Mediation is a dispute resolution process that can save the disputants a significant amount of time and money. It also allows the parties to come up with solutions that fit their specific needs and circumstances rather than having a judge or jury decide for them. Mediation can also preserve delicate family relationships that may not survive litigation.
A mediator is a neutral person who facilitates discussion of a dispute and helps the parties reach their own voluntary agreement for settlement. Unlike in a Court case, where the dispute is an open matter of public record and the outcome can be known in advance, mediation remains confidential and settlement results are not made public.
Most mediated cases will begin with the mediator and all disputants in a joint session to introduce themselves, explain their view of the facts, and clarify what they consider a satisfactory resolution of the conflict would look like. Depending on the type of case, other participants may be included at this stage such as witnesses, subject-matter experts, interpreters or family members.
Once everyone is present in the mediation, the mediator will usually start by asking if there are any questions. Then a series of short discussions will take place.

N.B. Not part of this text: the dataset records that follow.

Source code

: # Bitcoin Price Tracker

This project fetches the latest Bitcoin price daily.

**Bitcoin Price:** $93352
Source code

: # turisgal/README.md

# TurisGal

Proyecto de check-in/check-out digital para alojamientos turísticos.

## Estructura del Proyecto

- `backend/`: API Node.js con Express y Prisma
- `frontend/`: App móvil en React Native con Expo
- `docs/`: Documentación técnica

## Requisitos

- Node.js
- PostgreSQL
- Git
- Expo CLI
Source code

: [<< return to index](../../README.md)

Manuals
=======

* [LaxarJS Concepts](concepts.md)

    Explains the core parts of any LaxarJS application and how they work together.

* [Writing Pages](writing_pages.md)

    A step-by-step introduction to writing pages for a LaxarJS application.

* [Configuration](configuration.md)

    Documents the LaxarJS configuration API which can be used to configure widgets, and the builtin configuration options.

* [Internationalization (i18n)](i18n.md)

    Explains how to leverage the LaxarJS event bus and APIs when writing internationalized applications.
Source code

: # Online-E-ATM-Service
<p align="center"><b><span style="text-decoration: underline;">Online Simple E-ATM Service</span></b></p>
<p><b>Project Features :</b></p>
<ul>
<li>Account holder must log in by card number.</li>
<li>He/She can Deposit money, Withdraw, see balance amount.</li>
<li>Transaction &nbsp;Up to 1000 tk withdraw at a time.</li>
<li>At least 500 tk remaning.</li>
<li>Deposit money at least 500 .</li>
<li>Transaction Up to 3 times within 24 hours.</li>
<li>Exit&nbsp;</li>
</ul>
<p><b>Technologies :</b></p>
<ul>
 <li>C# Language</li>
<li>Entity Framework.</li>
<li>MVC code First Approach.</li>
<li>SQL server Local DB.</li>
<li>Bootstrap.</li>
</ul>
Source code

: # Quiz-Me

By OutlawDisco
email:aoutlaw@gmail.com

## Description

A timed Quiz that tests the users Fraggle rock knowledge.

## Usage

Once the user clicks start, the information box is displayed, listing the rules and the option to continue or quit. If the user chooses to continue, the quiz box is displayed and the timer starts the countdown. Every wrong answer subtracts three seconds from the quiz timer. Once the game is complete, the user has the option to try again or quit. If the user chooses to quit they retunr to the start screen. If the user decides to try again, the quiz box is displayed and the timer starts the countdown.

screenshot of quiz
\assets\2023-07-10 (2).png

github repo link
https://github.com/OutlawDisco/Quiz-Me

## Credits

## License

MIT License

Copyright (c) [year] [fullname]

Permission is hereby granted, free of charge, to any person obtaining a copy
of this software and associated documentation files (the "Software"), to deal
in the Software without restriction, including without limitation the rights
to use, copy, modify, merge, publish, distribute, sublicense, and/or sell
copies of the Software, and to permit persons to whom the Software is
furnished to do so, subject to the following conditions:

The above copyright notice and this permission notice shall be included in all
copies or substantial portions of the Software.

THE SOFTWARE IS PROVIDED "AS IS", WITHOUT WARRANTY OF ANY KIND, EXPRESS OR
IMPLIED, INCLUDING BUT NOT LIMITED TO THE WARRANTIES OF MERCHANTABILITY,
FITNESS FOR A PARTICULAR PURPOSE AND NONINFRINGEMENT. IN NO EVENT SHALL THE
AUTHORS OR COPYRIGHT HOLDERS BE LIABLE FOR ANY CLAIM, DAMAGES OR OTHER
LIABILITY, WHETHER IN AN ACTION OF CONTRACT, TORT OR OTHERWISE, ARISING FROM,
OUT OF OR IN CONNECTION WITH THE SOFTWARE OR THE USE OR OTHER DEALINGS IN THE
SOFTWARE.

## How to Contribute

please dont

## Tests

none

These can be structured around a particular topic such as the “heart of the matter” or the different issues involved in the dispute.
During this stage of the mediation, the mediator will listen to what each party has to say and provide feedback in a supportive manner. They will also make suggestions to help the disputants narrow down their differences and explore the possibilities for resolution.
In some mediations, the mediator will move from a joint session to separate meetings with each of the disputants called caucuses in order to gain a more detailed understanding of each side’s perspective. This is done in an attempt to avoid “generating more heat than light” in the negotiations.
The next phase is often the most difficult and involves the mediator assessing whether there are any areas of agreement or disagreement. Often the parties will agree to a “memorandum of understanding” at this stage. The terms of this agreement can be changed during the process as the parties come to a better understanding of what is important to them.
Once an agreement is reached, the mediator will typically draft a legal document that outlines the agreed terms of the dispute. It is then signed by both disputants. This is often referred to as the “consensus memo.” The parties will also sign an “agreement to mediate” form which states that they have voluntarily entered into the mediation and agree to do their best to resolve the dispute.
Regardless of the outcome of mediation, it is often helpful for disputants to understand their legal rights in the conflict so that if an impasse is reached as to some or all of the issues at issue, they can still obtain a court judgment in favor of them.